A recent BBC South Scotland News article stated that “Farmers across Scotland are being urged to attend a series of meetings to outline proposals for a new pricing formula for milk.”  Why?  To create a pricing formula that “…will represent the true value of the product, reflecting a supply and demand dynamic that UK milk prices have failed to recognize over the last decade.”

Hmmm, just how do market prices fail to to reflect supply and demand for ‘over a decade’?  The only situation I can envision is one in which the government intervenes vis-a-vis price regulation or subsidies.  Absent those, the market price will reasonably approximate supply and demand.

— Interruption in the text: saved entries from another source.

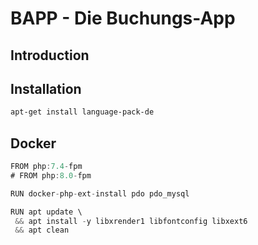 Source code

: # BAPP - Die Buchungs-App

## Introduction

## Installation
```bash
apt-get install language-pack-de
```

## Docker
```d
FROM php:7.4-fpm
# FROM php:8.0-fpm

RUN docker-php-ext-install pdo pdo_mysql

RUN apt update \
 && apt install -y libxrender1 libfontconfig libxext6
 && apt clean
```
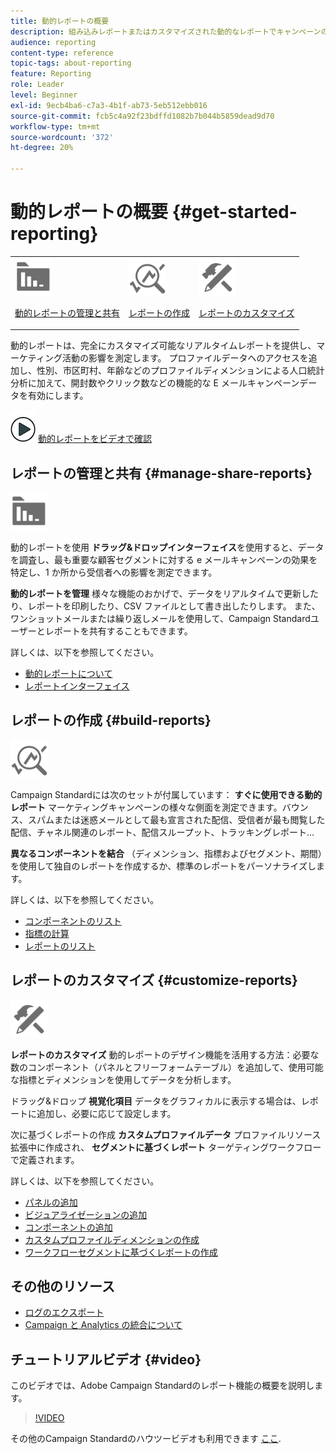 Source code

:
 ```yaml
---
title: 動的レポートの概要
description: 組み込みレポートまたはカスタマイズされた動的なレポートでキャンペーンの成功を分析します。
audience: reporting
content-type: reference
topic-tags: about-reporting
feature: Reporting
role: Leader
level: Beginner
exl-id: 9ecb4ba6-c7a3-4b1f-ab73-5eb512ebb016
source-git-commit: fcb5c4a92f23bdffd1082b7b044b5859dead9d70
workflow-type: tm+mt
source-wordcount: '372'
ht-degree: 20%

---
```


# 動的レポートの概要 {#get-started-reporting}

<table>
<tr>
<td><img src="assets/do-not-localize/icon_manage.svg" width="60px"><p><a href="#manage-share-reports">動的レポートの管理と共有</a></p></td>
<td><img src="assets/do-not-localize/icon_build.svg" width="60px"><p><a href="#build-reports">レポートの作成</a></p></td>
<td><img src="assets/do-not-localize/icon_customize.svg" width="60px"><p><a href="#customize-reports">レポートのカスタマイズ</a></p></td></tr>
</table>

動的レポートは、完全にカスタマイズ可能なリアルタイムレポートを提供し、マーケティング活動の影響を測定します。 プロファイルデータへのアクセスを追加し、性別、市区町村、年齢などのプロファイルディメンションによる人口統計分析に加えて、開封数やクリック数などの機能的な E メールキャンペーンデータを有効にします。

![](assets/do-not-localize/how-to-video.png) [動的レポートをビデオで確認](#video)

## レポートの管理と共有 {#manage-share-reports}

<img src="assets/do-not-localize/icon_manage.svg" width="60px">

動的レポートを使用 **ドラッグ&amp;ドロップインターフェイス**&#x200B;を使用すると、データを調査し、最も重要な顧客セグメントに対する e メールキャンペーンの効果を特定し、1 か所から受信者への影響を測定できます。

**動的レポートを管理** 様々な機能のおかげで、データをリアルタイムで更新したり、レポートを印刷したり、CSV ファイルとして書き出したりします。 また、ワンショットメールまたは繰り返しメールを使用して、Campaign Standardユーザーとレポートを共有することもできます。

詳しくは、以下を参照してください。

* [動的レポートについて](../../reporting/using/about-dynamic-reports.md)
* [レポートインターフェイス](../../reporting/using/reporting-interface.md)

## レポートの作成 {#build-reports}

<img src="assets/do-not-localize/icon_build.svg" width="60px">

Campaign Standardには次のセットが付属しています： **すぐに使用できる動的レポート** マーケティングキャンペーンの様々な側面を測定できます。バウンス、スパムまたは迷惑メールとして最も宣言された配信、受信者が最も閲覧した配信、チャネル関連のレポート、配信スループット、トラッキングレポート…

**異なるコンポーネントを結合** （ディメンション、指標およびセグメント、期間）を使用して独自のレポートを作成するか、標準のレポートをパーソナライズします。

詳しくは、以下を参照してください。

* [コンポーネントのリスト](../../reporting/using/list-of-components-.md)
* [指標の計算](../../reporting/using/indicator-calculation.md)
* [レポートのリスト](../../reporting/using/defining-the-report-period.md)

## レポートのカスタマイズ {#customize-reports}

<img src="assets/do-not-localize/icon_customize.svg" width="60px">

**レポートのカスタマイズ** 動的レポートのデザイン機能を活用する方法：必要な数のコンポーネント（パネルとフリーフォームテーブル）を追加して、使用可能な指標とディメンションを使用してデータを分析します。

ドラッグ&amp;ドロップ **視覚化項目** データをグラフィカルに表示する場合は、レポートに追加し、必要に応じて設定します。

次に基づくレポートの作成 **カスタムプロファイルデータ** プロファイルリソース拡張中に作成され、 **セグメントに基づくレポート** ターゲティングワークフローで定義されます。

詳しくは、以下を参照してください。

* [パネルの追加](../../reporting/using/adding-panels.md)
* [ビジュアライゼーションの追加](../../reporting/using/adding-visualizations.md)
* [コンポーネントの追加](../../reporting/using/adding-components.md)
* [カスタムプロファイルディメンションの作成](../../reporting/using/creating-a-custom-profile-dimension.md)
* [ワークフローセグメントに基づくレポートの作成](../../reporting/using/creating-a-report-workflow-segment.md)

## その他のリソース

* [ログのエクスポート](../../automating/using/exporting-logs.md)
* [Campaign と Analytics の統合について](../../integrating/using/about-campaign-analytics-integration.md)

## チュートリアルビデオ {#video}

このビデオでは、Adobe Campaign Standardのレポート機能の概要を説明します。

>[!VIDEO](https://video.tv.adobe.com/v/23021?quality=12&captions=eng)

その他のCampaign Standardのハウツービデオも利用できます [ここ](https://experienceleague.adobe.com/docs/campaign-standard-learn/tutorials/overview.html?lang=ja).
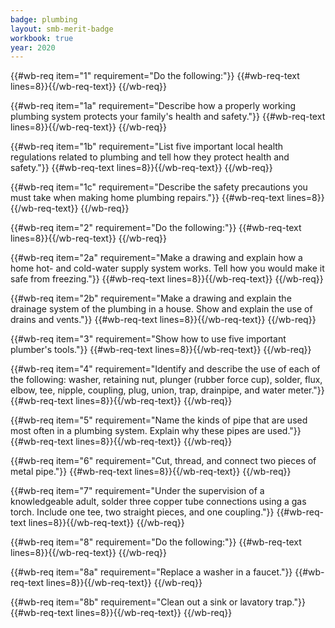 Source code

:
 ```yaml
---
badge: plumbing
layout: smb-merit-badge
workbook: true
year: 2020
---
```



{{#wb-req item="1" requirement="Do the following:"}}
{{#wb-req-text lines=8}}{{/wb-req-text}}
{{/wb-req}}

{{#wb-req item="1a" requirement="Describe how a properly working plumbing system protects your family's health and safety."}}
{{#wb-req-text lines=8}}{{/wb-req-text}}
{{/wb-req}}

{{#wb-req item="1b" requirement="List five important local health regulations related to plumbing and tell how they protect health and safety."}}
{{#wb-req-text lines=8}}{{/wb-req-text}}
{{/wb-req}}

{{#wb-req item="1c" requirement="Describe the safety precautions you must take when making home plumbing repairs."}}
{{#wb-req-text lines=8}}{{/wb-req-text}}
{{/wb-req}}

{{#wb-req item="2" requirement="Do the following:"}}
{{#wb-req-text lines=8}}{{/wb-req-text}}
{{/wb-req}}

{{#wb-req item="2a" requirement="Make a drawing and explain how a home hot- and cold-water supply system works. Tell how you would make it safe from freezing."}}
{{#wb-req-text lines=8}}{{/wb-req-text}}
{{/wb-req}}

{{#wb-req item="2b" requirement="Make a drawing and explain the drainage system of the plumbing in a house. Show and explain the use of drains and vents."}}
{{#wb-req-text lines=8}}{{/wb-req-text}}
{{/wb-req}}

{{#wb-req item="3" requirement="Show how to use five important plumber's tools."}}
{{#wb-req-text lines=8}}{{/wb-req-text}}
{{/wb-req}}

{{#wb-req item="4" requirement="Identify and describe the use of each of the following: washer, retaining nut, plunger (rubber force cup), solder, flux, elbow, tee, nipple, coupling, plug, union, trap, drainpipe, and water meter."}}
{{#wb-req-text lines=8}}{{/wb-req-text}}
{{/wb-req}}

{{#wb-req item="5" requirement="Name the kinds of pipe that are used most often in a plumbing system. Explain why these pipes are used."}}
{{#wb-req-text lines=8}}{{/wb-req-text}}
{{/wb-req}}

{{#wb-req item="6" requirement="Cut, thread, and connect two pieces of metal pipe."}}
{{#wb-req-text lines=8}}{{/wb-req-text}}
{{/wb-req}}

{{#wb-req item="7" requirement="Under the supervision of a knowledgeable adult, solder three copper tube connections using a gas torch. Include one tee, two straight pieces, and one coupling."}}
{{#wb-req-text lines=8}}{{/wb-req-text}}
{{/wb-req}}

{{#wb-req item="8" requirement="Do the following:"}}
{{#wb-req-text lines=8}}{{/wb-req-text}}
{{/wb-req}}

{{#wb-req item="8a" requirement="Replace a washer in a faucet."}}
{{#wb-req-text lines=8}}{{/wb-req-text}}
{{/wb-req}}

{{#wb-req item="8b" requirement="Clean out a sink or lavatory trap."}}
{{#wb-req-text lines=8}}{{/wb-req-text}}
{{/wb-req}}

What’s really going on here?  I must confess that I’m reading between the lines, but there are several explanations for low milk prices in Scotland.

Shrinking Market
When birth rates drop in a country, the demand for milk does as well.  So one possible explanation is that Scotland’s in a low-birth rate portion of the cycle.

Excess Supply
The Scottish farmers may have made dramatic improvements in husbandry and are getting higher quantities of milk for their herds.  Or the number of dairy farmers may have grown dramatically during an earlier high-birth rate cycle.  Either way, supply now exceeds demand.

Deregulation
Subsidies that once encouraged milk production have been taken away leaving dairy farmers with only market prices to support their operations.

Given these scenarios, do you really think that a new ‘pricing formula’ is going to solve the problem?  Nor do I.  So what is needed?

If you take a moment to review all of the scenarios outlined above they all relate to one thing, excess supply.  There are two ways of dealing with this problem:

  • Increase demand.
  • Industry consolidation.

Increase Demand
Instead of spending countless hours trying to create a pricing formula, the industry ought to be looking for ways to stimulate demand.  The key is a marketing strategy that gets consumers to look at milk in a different light.  Tying it to favorite foods or as a vital ingredient to enhance the taste of food are a couple of examples that come to mind.

Industry Consolidation
The alternative, industry consolidation, isn’t nearly so pretty.  Some of the more fiscally sound firms will merge and remove some supply that way.  The weakest will ultimately run out of money and exit the industry.

What does this mean for you?  When you see declining sales, whether in your business or in the industry as a whole, revisit your marketing strategy, not your price strategy.